National Aeronautics and Space Administration, Public domain, via Wikimedia Commons

Last Monday, NASA released a statement announcing the successful completion of its ten-month long Double Asteroid Redirection Test (DART), the first ever mission to address the issue of planetary defence against objects from space that could cause severe harm to our planet.

The core aim of the project revolved around investigating kinetic impaction as a viable mitigation strategy to defend against potential interplanetary threats, like those of asteroids and meteorites. It is also one of the many solutions that have been proposed by scientists over the ages to protect our planet, and involves ejecting an impactor (the spacecraft) at extremely high speeds towards an approaching object with the intention to deflect its trajectory and avoid a potentially catastrophic collision with Earth.

The target of the DART mission was a small moonlet of the name Dimophos lying just 11 million kilometres away, and orbiting around its much larger parent asteroid, Didymos.

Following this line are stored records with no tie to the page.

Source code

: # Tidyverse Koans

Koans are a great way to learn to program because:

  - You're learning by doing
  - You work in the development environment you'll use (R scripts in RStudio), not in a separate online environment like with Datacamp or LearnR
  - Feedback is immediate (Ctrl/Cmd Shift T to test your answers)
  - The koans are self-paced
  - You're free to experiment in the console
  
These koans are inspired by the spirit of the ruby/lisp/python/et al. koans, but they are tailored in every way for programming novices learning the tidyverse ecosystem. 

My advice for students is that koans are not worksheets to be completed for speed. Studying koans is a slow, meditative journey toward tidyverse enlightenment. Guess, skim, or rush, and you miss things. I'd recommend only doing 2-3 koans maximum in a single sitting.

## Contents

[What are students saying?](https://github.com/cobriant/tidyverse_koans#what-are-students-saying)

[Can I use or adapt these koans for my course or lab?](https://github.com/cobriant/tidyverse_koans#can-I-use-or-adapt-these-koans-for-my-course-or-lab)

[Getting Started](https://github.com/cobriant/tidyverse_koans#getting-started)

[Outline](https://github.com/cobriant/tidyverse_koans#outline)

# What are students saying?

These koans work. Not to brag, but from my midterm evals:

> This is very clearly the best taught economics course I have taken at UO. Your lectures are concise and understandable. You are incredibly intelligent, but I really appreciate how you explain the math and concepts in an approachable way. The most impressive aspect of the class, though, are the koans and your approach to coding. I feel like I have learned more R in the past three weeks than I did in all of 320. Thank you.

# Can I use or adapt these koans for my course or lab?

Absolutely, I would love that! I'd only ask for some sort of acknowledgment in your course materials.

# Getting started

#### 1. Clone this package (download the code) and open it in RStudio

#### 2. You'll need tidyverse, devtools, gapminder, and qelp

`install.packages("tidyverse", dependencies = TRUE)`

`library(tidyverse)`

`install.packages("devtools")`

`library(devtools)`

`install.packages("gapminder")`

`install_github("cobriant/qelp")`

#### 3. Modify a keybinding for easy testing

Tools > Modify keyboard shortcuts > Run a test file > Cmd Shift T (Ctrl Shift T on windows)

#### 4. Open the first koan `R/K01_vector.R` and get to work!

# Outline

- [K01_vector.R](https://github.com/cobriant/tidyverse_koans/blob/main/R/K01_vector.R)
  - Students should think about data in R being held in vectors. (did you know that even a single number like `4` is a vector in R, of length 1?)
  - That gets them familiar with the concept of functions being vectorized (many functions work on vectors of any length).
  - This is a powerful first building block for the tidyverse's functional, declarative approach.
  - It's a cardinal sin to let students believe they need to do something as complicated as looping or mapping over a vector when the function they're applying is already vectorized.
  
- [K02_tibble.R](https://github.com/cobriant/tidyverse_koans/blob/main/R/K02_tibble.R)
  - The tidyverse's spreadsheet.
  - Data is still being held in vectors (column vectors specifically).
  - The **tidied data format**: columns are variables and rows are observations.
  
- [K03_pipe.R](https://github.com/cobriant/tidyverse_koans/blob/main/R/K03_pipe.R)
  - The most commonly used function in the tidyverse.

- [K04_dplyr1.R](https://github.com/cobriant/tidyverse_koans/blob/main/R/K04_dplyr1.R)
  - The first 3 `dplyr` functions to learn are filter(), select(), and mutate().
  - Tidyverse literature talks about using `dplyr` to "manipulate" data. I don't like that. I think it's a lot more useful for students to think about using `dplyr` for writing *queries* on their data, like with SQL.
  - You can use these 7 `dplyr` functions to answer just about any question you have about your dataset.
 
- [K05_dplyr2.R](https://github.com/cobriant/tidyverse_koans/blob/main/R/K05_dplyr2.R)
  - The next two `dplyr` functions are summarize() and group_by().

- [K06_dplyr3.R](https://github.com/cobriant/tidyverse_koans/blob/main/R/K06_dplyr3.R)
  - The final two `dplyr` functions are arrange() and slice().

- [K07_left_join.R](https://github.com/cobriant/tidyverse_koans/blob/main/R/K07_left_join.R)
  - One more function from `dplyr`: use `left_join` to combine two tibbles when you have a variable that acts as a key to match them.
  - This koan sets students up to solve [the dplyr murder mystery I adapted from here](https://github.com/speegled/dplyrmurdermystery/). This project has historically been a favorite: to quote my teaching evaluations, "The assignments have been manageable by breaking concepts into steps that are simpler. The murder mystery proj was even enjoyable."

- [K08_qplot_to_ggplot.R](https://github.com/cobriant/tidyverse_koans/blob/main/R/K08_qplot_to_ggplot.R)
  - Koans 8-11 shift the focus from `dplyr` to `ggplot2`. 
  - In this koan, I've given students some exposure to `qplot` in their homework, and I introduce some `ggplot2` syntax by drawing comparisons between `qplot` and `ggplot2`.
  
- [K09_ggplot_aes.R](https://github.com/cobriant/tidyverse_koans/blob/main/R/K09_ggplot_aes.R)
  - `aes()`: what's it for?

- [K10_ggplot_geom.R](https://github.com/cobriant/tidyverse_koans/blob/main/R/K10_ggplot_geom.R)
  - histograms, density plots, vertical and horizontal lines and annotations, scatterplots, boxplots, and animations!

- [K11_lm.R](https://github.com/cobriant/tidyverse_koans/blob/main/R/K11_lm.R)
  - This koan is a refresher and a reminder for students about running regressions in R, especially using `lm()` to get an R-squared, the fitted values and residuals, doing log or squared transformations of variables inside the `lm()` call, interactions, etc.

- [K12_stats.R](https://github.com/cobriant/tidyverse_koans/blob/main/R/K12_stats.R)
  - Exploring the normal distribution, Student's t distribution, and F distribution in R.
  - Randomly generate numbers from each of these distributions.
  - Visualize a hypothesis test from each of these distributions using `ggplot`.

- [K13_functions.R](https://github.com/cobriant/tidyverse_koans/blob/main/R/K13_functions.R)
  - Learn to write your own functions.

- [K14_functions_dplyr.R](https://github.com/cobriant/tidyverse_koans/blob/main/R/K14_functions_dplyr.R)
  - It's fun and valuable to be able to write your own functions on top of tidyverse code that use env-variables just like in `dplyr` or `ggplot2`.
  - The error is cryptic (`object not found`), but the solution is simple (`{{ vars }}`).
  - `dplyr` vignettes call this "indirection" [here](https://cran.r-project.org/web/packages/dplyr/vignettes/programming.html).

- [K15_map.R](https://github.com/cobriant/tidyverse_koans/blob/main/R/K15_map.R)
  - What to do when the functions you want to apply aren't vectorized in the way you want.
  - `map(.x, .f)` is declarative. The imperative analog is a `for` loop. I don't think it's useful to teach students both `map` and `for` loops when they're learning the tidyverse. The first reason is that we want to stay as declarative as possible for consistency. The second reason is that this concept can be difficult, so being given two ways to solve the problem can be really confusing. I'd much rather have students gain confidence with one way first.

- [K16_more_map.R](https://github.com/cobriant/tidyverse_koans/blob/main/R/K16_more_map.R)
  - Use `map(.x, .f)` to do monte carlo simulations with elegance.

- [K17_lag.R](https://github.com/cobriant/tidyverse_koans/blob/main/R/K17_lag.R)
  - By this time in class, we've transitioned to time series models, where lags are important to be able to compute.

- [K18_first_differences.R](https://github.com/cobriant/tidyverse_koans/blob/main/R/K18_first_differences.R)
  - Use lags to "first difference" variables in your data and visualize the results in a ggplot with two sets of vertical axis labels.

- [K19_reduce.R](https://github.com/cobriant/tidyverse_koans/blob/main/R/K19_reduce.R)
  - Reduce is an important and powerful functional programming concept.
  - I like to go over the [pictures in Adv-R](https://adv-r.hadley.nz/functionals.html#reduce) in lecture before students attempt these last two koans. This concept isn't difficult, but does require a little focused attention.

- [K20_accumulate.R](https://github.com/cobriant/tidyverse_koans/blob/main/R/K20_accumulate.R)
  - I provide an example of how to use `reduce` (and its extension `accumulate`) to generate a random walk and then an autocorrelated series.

These two asteroids form part of what is called a “binary asteroid system”, a pair of asteroids orbiting around a common centre of gravity. Researchers chose this moonlet to study the effects of kinetic impact because binary systems permit the use of only a single spacecraft when studying the effects of kinetic impaction, therefore saving time and resources.

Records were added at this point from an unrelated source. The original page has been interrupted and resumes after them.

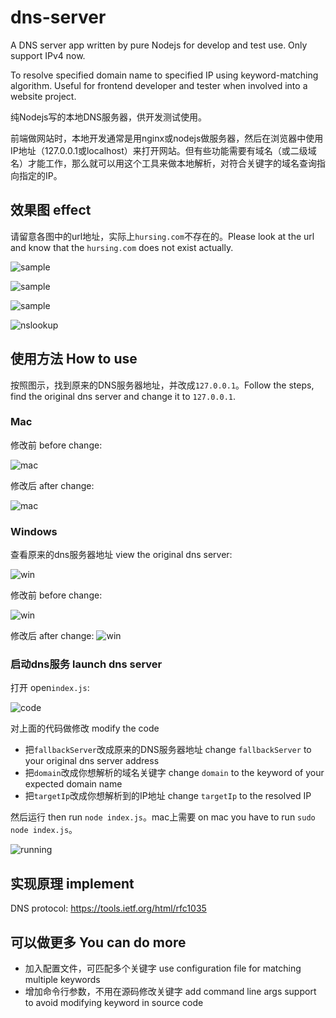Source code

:# dns-server
A DNS server app written by pure Nodejs for develop and test use. Only support IPv4 now.

To resolve specified domain name to specified IP using keyword-matching algorithm. Useful for frontend developer and tester when involved into a website project.

纯Nodejs写的本地DNS服务器，供开发测试使用。

前端做网站时，本地开发通常是用nginx或nodejs做服务器，然后在浏览器中使用IP地址（127.0.0.1或localhost）来打开网站。但有些功能需要有域名（或二级域名）才能工作，那么就可以用这个工具来做本地解析，对符合关键字的域名查询指向指定的IP。

## 效果图 effect

请留意各图中的url地址，实际上`hursing.com`不存在的。Please look at the url and know that the `hursing.com` does not exist actually.

![sample](image/sample-1.jpg)

![sample](image/sample-2.jpg)

![sample](image/sample-3.jpg)

![nslookup](image/nslookup.jpg)


## 使用方法 How to use

按照图示，找到原来的DNS服务器地址，并改成`127.0.0.1`。Follow the steps, find the original dns server and change it to `127.0.0.1`.

### Mac

修改前 before change:

![mac](image/mac-before.jpg)

修改后 after change:

![mac](image/mac-after.jpg)

### Windows

查看原来的dns服务器地址 view the original dns server:

![win](image/win-view-dns.jpg)

修改前 before change:

![win](image/win-before.jpg)

修改后 after change:
![win](image/win-after.jpg)

### 启动dns服务 launch dns server

打开 open`index.js`:

![code](image/code.jpg)

对上面的代码做修改 modify the code

- 把`fallbackServer`改成原来的DNS服务器地址 change `fallbackServer` to your original dns server address
- 把`domain`改成你想解析的域名关键字 change `domain` to the keyword of your expected domain name
- 把`targetIp`改成你想解析到的IP地址 change `targetIp` to the resolved IP

然后运行 then run `node index.js`。mac上需要 on mac you have to run `sudo node index.js`。

![running](image/running.jpg)

## 实现原理 implement

DNS protocol: https://tools.ietf.org/html/rfc1035

## 可以做更多 You can do more

- 加入配置文件，可匹配多个关键字 use configuration file for matching multiple keywords
- 增加命令行参数，不用在源码修改关键字 add command line args support to avoid modifying keyword in source code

It is also much easier to measure changes in the orbit of a binary asteroid than that of a single asteroid around the Sun. This is because the moonlet’s orbital speed around its parent asteroid is relatively slower, allowing for more accurate and practical measurements to be taken regarding changes in orbital direction and speed that can provide insight into how kinetic impact affects its targets.

The DART spacecraft successfully collided with its target Dimorphos last Monday at 7:14 p.m. EDT, at a speed of 22 530 km/hr. Researchers predict the effects of this to be a reduction in the moonlet’s orbital speed around its asteroid by approximately 10 minutes, or 1%.

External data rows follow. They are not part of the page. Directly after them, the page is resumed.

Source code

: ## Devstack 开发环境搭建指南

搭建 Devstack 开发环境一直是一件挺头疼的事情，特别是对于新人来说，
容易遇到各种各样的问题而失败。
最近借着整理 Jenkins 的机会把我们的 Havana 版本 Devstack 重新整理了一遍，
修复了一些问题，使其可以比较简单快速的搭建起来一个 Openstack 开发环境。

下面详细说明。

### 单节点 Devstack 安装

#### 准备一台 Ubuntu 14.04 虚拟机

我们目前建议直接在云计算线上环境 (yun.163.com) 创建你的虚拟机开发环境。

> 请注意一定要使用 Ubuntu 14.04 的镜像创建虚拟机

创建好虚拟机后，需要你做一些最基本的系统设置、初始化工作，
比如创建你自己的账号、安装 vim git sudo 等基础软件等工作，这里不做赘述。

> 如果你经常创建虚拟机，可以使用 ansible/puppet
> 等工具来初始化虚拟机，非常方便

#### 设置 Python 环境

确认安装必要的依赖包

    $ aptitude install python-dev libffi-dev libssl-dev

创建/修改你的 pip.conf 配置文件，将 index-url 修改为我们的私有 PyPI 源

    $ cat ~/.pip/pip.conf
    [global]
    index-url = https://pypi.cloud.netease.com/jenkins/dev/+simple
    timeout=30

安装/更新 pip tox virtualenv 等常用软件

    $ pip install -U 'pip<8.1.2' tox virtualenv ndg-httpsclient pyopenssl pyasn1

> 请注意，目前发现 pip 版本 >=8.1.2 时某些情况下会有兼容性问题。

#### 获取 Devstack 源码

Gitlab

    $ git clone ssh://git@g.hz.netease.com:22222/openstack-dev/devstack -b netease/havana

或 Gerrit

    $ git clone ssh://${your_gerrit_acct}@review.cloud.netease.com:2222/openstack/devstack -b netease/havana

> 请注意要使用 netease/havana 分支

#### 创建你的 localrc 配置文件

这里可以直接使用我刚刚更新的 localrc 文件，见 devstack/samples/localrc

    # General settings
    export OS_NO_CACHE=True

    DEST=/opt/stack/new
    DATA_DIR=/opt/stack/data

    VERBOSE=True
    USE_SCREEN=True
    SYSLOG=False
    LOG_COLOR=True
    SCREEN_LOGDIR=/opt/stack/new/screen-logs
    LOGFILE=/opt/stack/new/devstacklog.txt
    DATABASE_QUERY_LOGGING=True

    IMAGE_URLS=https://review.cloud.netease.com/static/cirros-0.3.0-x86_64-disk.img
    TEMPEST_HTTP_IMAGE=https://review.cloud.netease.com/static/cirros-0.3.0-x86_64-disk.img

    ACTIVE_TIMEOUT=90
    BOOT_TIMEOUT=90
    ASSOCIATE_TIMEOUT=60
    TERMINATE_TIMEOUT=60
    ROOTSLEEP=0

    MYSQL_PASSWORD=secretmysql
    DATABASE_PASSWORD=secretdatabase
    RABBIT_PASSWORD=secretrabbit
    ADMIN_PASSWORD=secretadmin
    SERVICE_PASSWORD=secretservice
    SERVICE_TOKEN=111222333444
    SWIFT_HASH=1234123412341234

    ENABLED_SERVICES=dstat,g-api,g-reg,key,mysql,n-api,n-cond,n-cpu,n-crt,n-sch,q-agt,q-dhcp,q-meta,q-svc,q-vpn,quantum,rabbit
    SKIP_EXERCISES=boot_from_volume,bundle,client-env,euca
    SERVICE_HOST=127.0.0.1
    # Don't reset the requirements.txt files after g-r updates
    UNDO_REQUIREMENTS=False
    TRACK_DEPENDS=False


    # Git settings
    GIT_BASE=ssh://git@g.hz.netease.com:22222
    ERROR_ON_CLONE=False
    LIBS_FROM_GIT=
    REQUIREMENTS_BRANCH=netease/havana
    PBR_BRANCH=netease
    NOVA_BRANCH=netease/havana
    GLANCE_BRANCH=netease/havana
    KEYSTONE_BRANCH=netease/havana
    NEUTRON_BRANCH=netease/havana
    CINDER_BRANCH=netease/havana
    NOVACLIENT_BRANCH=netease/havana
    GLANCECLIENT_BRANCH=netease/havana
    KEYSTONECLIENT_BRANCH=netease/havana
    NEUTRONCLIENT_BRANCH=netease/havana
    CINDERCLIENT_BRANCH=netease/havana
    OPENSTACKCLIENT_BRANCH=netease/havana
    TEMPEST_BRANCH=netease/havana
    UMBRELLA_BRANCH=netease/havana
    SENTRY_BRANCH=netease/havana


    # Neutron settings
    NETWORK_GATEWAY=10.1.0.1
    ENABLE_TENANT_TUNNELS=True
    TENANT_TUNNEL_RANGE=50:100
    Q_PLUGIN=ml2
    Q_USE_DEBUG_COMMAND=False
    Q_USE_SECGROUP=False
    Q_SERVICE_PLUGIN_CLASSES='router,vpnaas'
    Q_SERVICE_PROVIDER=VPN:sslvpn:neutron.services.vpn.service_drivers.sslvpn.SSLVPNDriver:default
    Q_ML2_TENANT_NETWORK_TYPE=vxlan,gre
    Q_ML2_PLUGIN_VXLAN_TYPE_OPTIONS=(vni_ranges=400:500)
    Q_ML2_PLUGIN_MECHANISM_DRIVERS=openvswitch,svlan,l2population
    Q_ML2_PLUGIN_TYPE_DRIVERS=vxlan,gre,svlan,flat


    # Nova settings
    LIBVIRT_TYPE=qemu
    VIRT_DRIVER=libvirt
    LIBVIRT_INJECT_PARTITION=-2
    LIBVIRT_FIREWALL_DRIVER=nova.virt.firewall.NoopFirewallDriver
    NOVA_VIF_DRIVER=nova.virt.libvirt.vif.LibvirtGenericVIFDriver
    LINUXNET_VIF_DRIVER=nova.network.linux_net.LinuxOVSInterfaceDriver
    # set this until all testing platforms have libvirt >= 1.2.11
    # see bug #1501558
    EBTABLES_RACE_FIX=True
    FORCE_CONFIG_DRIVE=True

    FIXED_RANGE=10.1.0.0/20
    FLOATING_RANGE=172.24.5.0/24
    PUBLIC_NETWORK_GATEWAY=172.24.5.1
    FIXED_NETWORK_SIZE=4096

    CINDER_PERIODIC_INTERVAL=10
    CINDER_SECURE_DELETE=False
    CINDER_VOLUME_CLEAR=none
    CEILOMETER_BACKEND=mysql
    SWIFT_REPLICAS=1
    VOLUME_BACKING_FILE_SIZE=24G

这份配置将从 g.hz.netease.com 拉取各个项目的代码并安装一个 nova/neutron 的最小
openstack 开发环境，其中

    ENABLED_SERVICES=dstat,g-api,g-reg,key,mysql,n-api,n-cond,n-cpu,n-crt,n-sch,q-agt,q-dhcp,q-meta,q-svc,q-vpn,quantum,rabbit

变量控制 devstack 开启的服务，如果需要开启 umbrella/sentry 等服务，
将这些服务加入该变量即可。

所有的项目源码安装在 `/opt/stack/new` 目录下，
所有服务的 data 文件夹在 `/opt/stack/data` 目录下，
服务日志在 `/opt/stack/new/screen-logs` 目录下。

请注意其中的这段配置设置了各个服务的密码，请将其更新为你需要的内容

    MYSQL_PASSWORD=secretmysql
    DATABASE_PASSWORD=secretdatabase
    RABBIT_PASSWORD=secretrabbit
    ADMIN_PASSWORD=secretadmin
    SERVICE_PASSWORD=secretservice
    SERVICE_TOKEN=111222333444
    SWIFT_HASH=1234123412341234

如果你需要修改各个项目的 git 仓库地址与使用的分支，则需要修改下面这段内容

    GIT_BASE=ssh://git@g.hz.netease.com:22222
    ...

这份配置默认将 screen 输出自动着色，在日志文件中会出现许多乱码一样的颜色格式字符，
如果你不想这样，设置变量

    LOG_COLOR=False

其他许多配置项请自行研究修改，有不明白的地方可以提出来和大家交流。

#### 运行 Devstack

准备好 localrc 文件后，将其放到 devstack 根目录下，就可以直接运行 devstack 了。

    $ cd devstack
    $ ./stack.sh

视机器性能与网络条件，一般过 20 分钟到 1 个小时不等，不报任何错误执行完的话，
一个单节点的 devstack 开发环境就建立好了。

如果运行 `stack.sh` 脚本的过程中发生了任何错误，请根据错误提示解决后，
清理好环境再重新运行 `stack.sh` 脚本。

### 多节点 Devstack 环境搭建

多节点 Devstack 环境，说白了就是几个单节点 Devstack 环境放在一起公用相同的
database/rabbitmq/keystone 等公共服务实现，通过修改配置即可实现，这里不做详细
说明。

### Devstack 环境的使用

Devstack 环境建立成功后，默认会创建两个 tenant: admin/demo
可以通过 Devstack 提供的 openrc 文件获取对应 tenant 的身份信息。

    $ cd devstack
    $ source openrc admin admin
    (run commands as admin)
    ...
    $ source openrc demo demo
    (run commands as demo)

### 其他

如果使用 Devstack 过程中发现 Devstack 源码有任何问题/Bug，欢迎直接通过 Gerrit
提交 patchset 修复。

NASA/Johns Hopkins APL/Jon Emmerich, Public domain, via Wikimedia Commons

Although neither asteroid poses a current threat to Earth, the duo were still chosen owing to their high visibility in deep space, providing researchers with a better vantage point to observe the position of the asteroids in the moments leading up to, and following, the crash.

Before the mission could take place, the team at NASA first had to address a few issues regarding the logistics of targeting their chosen moonlet, Dimorphos. The small size of the asteroid (~160 metre diameter), coupled with its distance from us here on Earth, meant that it was difficult to separate its position from those of other asteroids in the Solar System, including its own parent asteroid with which it lies in close orbit with.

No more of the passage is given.